Version Control System on top of Git and GitHub – an Introduction



Git and GitHub


Version Control Systems - Introduction


Before jumping to Git or GitHub, we will have to understand about the Version Control System and its history. Version Control Systems known as VCS are a kind of software tool that focus is to manage and track the changes to the files, programs, logs, and other information related to code development, code deployment, and code operation over time.

Version Control Systems keeps track of every modification to the code in a special kind of database. It lets you save a snapshot of the complete project at any point in time. It enables multiple people to simultaneously work on a single project as well as integrates the work done all together with different team members. If a mistake is made, developers can turn back the code and compare earlier versions of the code to help fix the mistake as well bug promptly.

In the context of the Version Control workflow approach, two jargon plays the key roles, as –
  1. Repository 
  2. Working Copy


Repository and Working Copy


A Repository is a database of changes, and/or historical versions or snapshots of the project. At the other end, a Working Copy sometimes called a Checkout is the copy where you do your work , all files in the project. It leverages you to edit the copy without affecting your coworkers. When you are done and confirm with your edits, you proceed to commit your changes into a repository.

At the same time Version Control System is also popularly known as – 
  • Revision Control System
  • Configuration Management System
  • Source Control Management System


Varieties of Version Control Systems


If I talk about the way Version Control works, then there are two general varieties of Version Control exist, as – 
  1. Centralized Version Control
  2. Distributed Version Control


Basically, the Centralized Version Control works on the concept of a Client-Server relationship. There is only one  repository that located in one place and provide access to many clients, and each user gets his or her own working copy. It is possible for your team member to update and see your edits as soon as you Commit.

But in case of Distributed Version Control, there are multiple repositories, each user gets his or her own local repository and working copy. Once you make Commit, others have no access to your changes until you Push the changes to the central repository. Similarly, when you update, you do not get other’s changes unless you Pull those changes into your repository. 

In this way we can see the following activities under version control – 

Centralized Version Control System
  • Commit
  • Update

Distributed Version Control System
  • Commit
  • Update
  • Push
  • Pull


In fact, Distributed Version Control is more modern, runs faster, has more features, and is less prone to errors in contrast with Centralized Version Control.

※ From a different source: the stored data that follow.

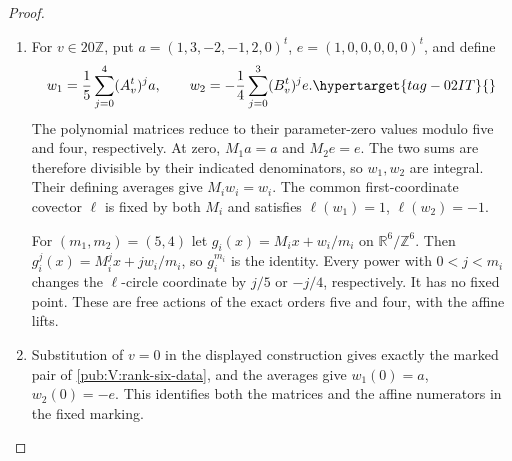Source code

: \documentclass[11pt,a4paper]{article}
\numberwithin{equation}{section}
\theoremstyle{definition}
\begin{document}
\begin{proof}
\begin{enumerate}[label=\arabic*.]
At $v=0$ the symmetric matrix
$Q_{ij}=1$ for $j-i\equiv1,4\pmod5$ and $Q_{ij}=0$ otherwise
has determinant two and satisfies $A^tQA=Q$, $B_0^tQB_0=Q$.
It gives the equivariant isomorphism in that case.

For the rank-six matrices, the same word has trace
\[
 h(v):=\operatorname{tr}(A_vB_v^{-1})=2-v^2q,
 \qquad h(v+1)-h(v)=-4v^3-3v^2-3v-1.
\]
Thus $h$ is strictly decreasing on the nonnegative integers,
in particular on the nonnegative multiples of twenty.
A simultaneous rational conjugacy of the ordered matrices
would preserve this trace. There are consequently infinitely
many such rational conjugacy classes already in that subfamily.

\item For $v\in20\mathbb Z$, put
$a=(1,3,-2,-1,2,0)^t$, $e=(1,0,0,0,0,0)^t$, and define
\begin{equation}
 w_1=\frac15\sum_{j=0}^4(A_v^t)^j a,
 \qquad
 w_2=-\frac14\sum_{j=0}^3(B_v^t)^j e.
 \hypertarget{tag-02IT}{}\label{maps:eq:F.U7}
\end{equation}
The polynomial matrices reduce to their parameter-zero
values modulo five and four, respectively. At zero,
$M_1a=a$ and $M_2e=e$. The two sums are therefore divisible
by their indicated denominators, so $w_1,w_2$ are integral.
Their defining averages give $M_iw_i=w_i$. The common
first-coordinate covector $\ell$ is fixed by both $M_i$ and
satisfies $\ell(w_1)=1$, $\ell(w_2)=-1$.

For $(m_1,m_2)=(5,4)$ let
$g_i(x)=M_ix+w_i/m_i$ on $\mathbb R^6/\mathbb Z^6$.
Then $g_i^j(x)=M_i^jx+jw_i/m_i$, so $g_i^{m_i}$ is the
identity. Every power with $0<j<m_i$ changes the $\ell$-circle coordinate by $j/5$ or $-j/4$, respectively.
It has no fixed point. These are free actions of the exact
orders five and four, with the affine lifts.

\item Substitution of $v=0$ in the displayed construction gives
exactly the marked pair of \cref{pub:V:rank-six-data}, and
the averages give $w_1(0)=a$, $w_2(0)=-e$. This identifies
both the matrices and the affine numerators in the fixed marking.

\end{enumerate}
\end{proof}
\end{document}
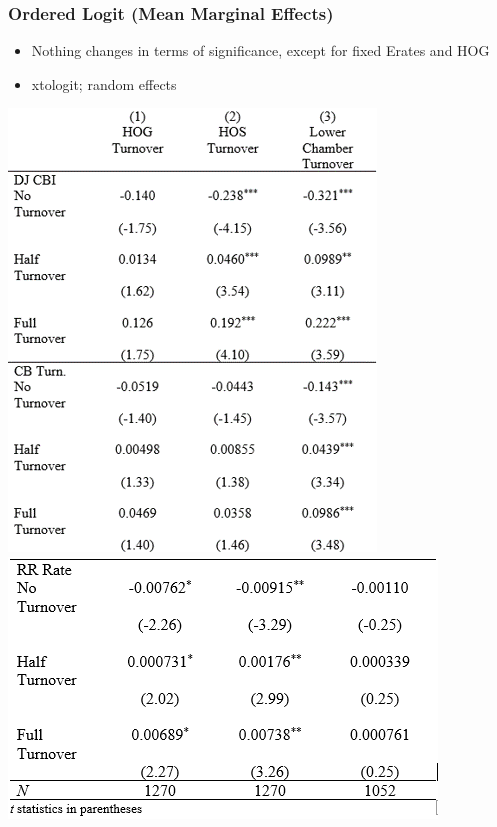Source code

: \documentclass[]{beamer}
\begin{document}
\begin{frame}
    \frametitle{Ordered Logit (Mean Marginal Effects)}
    \begin{itemize}
        \item Nothing changes in terms of significance, except for fixed Erates and HOG
        \item xtologit; random effects
    \end{itemize}
    \includegraphics{img0003.png}
    \includegraphics{img0004.png}
\end{frame}
\end{document}
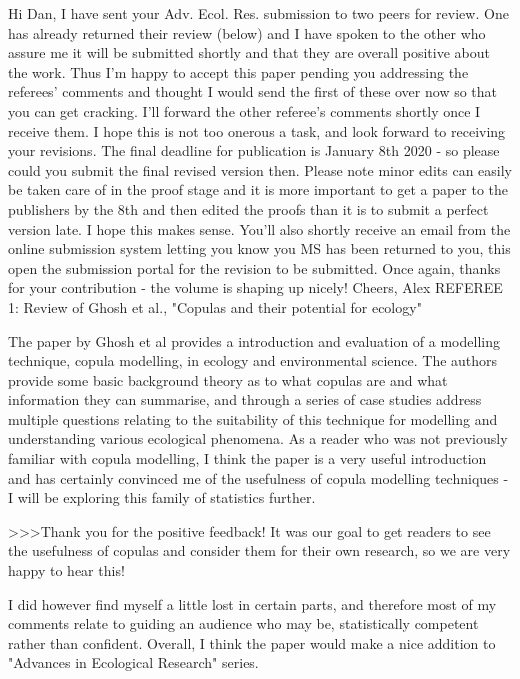Hi Dan,
I have sent your Adv. Ecol. Res. submission to two peers for review. One has already returned their review (below) and I have spoken to the other who assure me it will be submitted shortly and that they are overall positive about the work. Thus I'm happy to accept this paper pending you addressing the referees' comments and thought I would send the first of these over now so that you can get cracking. I'll forward the other referee's comments shortly once I receive them. I hope this is not too onerous a task, and look forward to receiving your revisions. The final deadline for publication is January 8th 2020 - so please could you submit the final revised version then. Please note minor edits can easily be taken care of in the proof stage and it is more important to get a paper to the publishers by the 8th and then edited the proofs than it is to submit a perfect version late. I hope this makes sense. You'll also shortly receive an email from the online submission system letting you know you MS has been returned to you, this open the submission portal for the revision to be submitted. Once again, thanks for your contribution - the volume is shaping up nicely!
Cheers,
Alex
REFEREE 1:
Review of Ghosh et al., "Copulas and their potential for ecology"


The paper by Ghosh et al provides a introduction and evaluation of a modelling technique,
copula modelling, in ecology and environmental science. The authors provide some basic
background theory as to what copulas are and what information they can summarise, and through
a series of case studies address multiple questions relating to the suitability of this technique
for modelling and understanding various ecological phenomena. As a reader who was not previously
familiar with copula modelling, I think the paper is a very useful introduction and has certainly
convinced me of the usefulness of copula modelling techniques - I will be exploring this family
of statistics further.

>>>Thank you for the positive feedback! It was our goal to get readers to see the usefulness of
copulas and consider them for their own research, so we are very happy to hear this!

I did however find myself a little lost in certain parts, and therefore most of my comments relate
to guiding an audience who may be, statistically competent rather than confident. Overall, I
think the paper would make a nice addition to "Advances in Ecological Research" series.

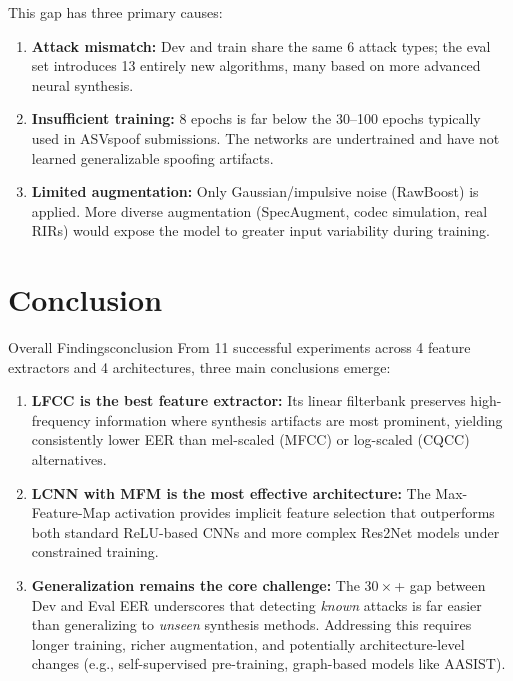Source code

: \documentclass[12pt]{report}
\begin{document}
This gap has three primary causes:
\begin{enumerate}
    \item \textbf{Attack mismatch:} Dev and train share the same 6 attack types; the eval set
          introduces 13 entirely new algorithms, many based on more advanced neural synthesis.
    \item \textbf{Insufficient training:} 8 epochs is far below the 30--100 epochs typically
          used in ASVspoof submissions. The networks are undertrained and have not learned
          generalizable spoofing artifacts.
    \item \textbf{Limited augmentation:} Only Gaussian/impulsive noise (RawBoost) is applied.
          More diverse augmentation (SpecAugment, codec simulation, real RIRs) would expose
          the model to greater input variability during training.
\end{enumerate}

\section{Conclusion}

\begin{thmbox}{Overall Findings}{conclusion}
    From 11 successful experiments across 4 feature extractors and 4 architectures, three
    main conclusions emerge:

    \begin{enumerate}[noitemsep]
        \item \textbf{LFCC is the best feature extractor:} Its linear filterbank preserves
              high-frequency information where synthesis artifacts are most prominent, yielding
              consistently lower EER than mel-scaled (MFCC) or log-scaled (CQCC) alternatives.

        \item \textbf{LCNN with MFM is the most effective architecture:} The Max-Feature-Map
              activation provides implicit feature selection that outperforms both standard
              ReLU-based CNNs and more complex Res2Net models under constrained training.

        \item \textbf{Generalization remains the core challenge:} The $30\times$+ gap between
              Dev and Eval EER underscores that detecting \emph{known} attacks is far easier
              than generalizing to \emph{unseen} synthesis methods. Addressing this requires
              longer training, richer augmentation, and potentially architecture-level changes
              (e.g., self-supervised pre-training, graph-based models like AASIST).
    \end{enumerate}
\end{thmbox}
\end{document}
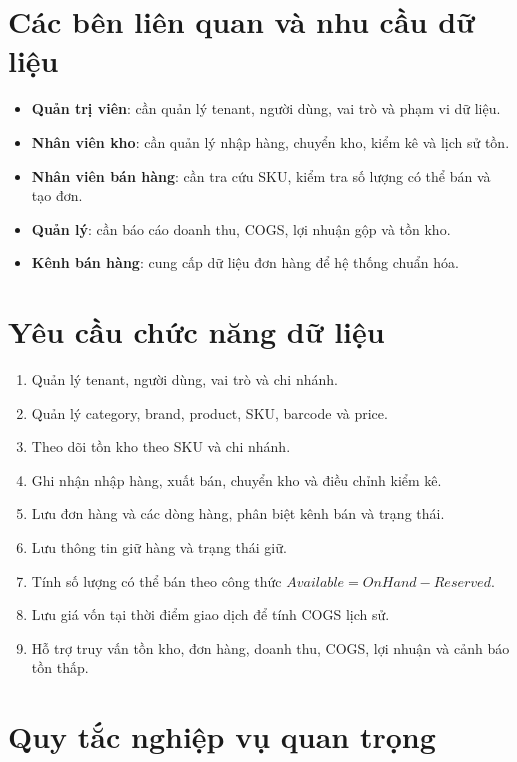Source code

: \section{Các bên liên quan và nhu cầu dữ liệu}

\begin{itemize}
    \item \textbf{Quản trị viên}: cần quản lý tenant, người dùng, vai trò và phạm vi dữ liệu.
    \item \textbf{Nhân viên kho}: cần quản lý nhập hàng, chuyển kho, kiểm kê và lịch sử tồn.
    \item \textbf{Nhân viên bán hàng}: cần tra cứu SKU, kiểm tra số lượng có thể bán và tạo đơn.
    \item \textbf{Quản lý}: cần báo cáo doanh thu, COGS, lợi nhuận gộp và tồn kho.
    \item \textbf{Kênh bán hàng}: cung cấp dữ liệu đơn hàng để hệ thống chuẩn hóa.
\end{itemize}

\section{Yêu cầu chức năng dữ liệu}

\begin{enumerate}
    \item Quản lý tenant, người dùng, vai trò và chi nhánh.
    \item Quản lý category, brand, product, SKU, barcode và price.
    \item Theo dõi tồn kho theo SKU và chi nhánh.
    \item Ghi nhận nhập hàng, xuất bán, chuyển kho và điều chỉnh kiểm kê.
    \item Lưu đơn hàng và các dòng hàng, phân biệt kênh bán và trạng thái.
    \item Lưu thông tin giữ hàng và trạng thái giữ.
    \item Tính số lượng có thể bán theo công thức $Available = OnHand - Reserved$.
    \item Lưu giá vốn tại thời điểm giao dịch để tính COGS lịch sử.
    \item Hỗ trợ truy vấn tồn kho, đơn hàng, doanh thu, COGS, lợi nhuận và cảnh báo tồn thấp.
\end{enumerate}

\section{Quy tắc nghiệp vụ quan trọng}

Centralized and Distributed Version Control System


In this consequence, now we can have some fair idea about the importance of Version Control System, following are some key significance – 
  • Registered users only check files into version control.
  • Documents and files can be identified by file names, authors, and the modified dates.
  • Each file check-in gets a new version that is usually a number.
  • Supports in differentiating the latest versions and tracking the recent updates.
  • The latest versions of all files are often referred to as heads.
  • Source control systems are organized into repositories.
  • Version control supports branching where the head of the repository is split for parallel development.
  • Maintain independent branches of code for team members to track their respective changes
  • Continuous integration is easier with the new version control systems.
  • Simple comparison across versions to help resolve conflicts in code during merging.
  • Revert changes made to the code to any state from its history. 
  • Advantages in coding collaboratively and remotely.


Git - Introduction


We just covered the overview of Version Control Systems, that make a positive impact in software development. In today’s era, there are different types of Version Control Systems  that are available in the market, like few top systems are – 
  • Git – It is a distributed version control and used to scrutinize the changes.
  • CVS (Concurrent Version System) – It is a free client-server revision control system.
  • SVN (Apache Subversion) – It is a distributed version control tool under the Apache license.
  • Assembla – It is a web-based version control and source code management system.
  • Mercurial – It is a distributed revision control tool that supports Windows and Unix-like environments.
  • Bazaar – It is both, a distributed and a client-server revision control system.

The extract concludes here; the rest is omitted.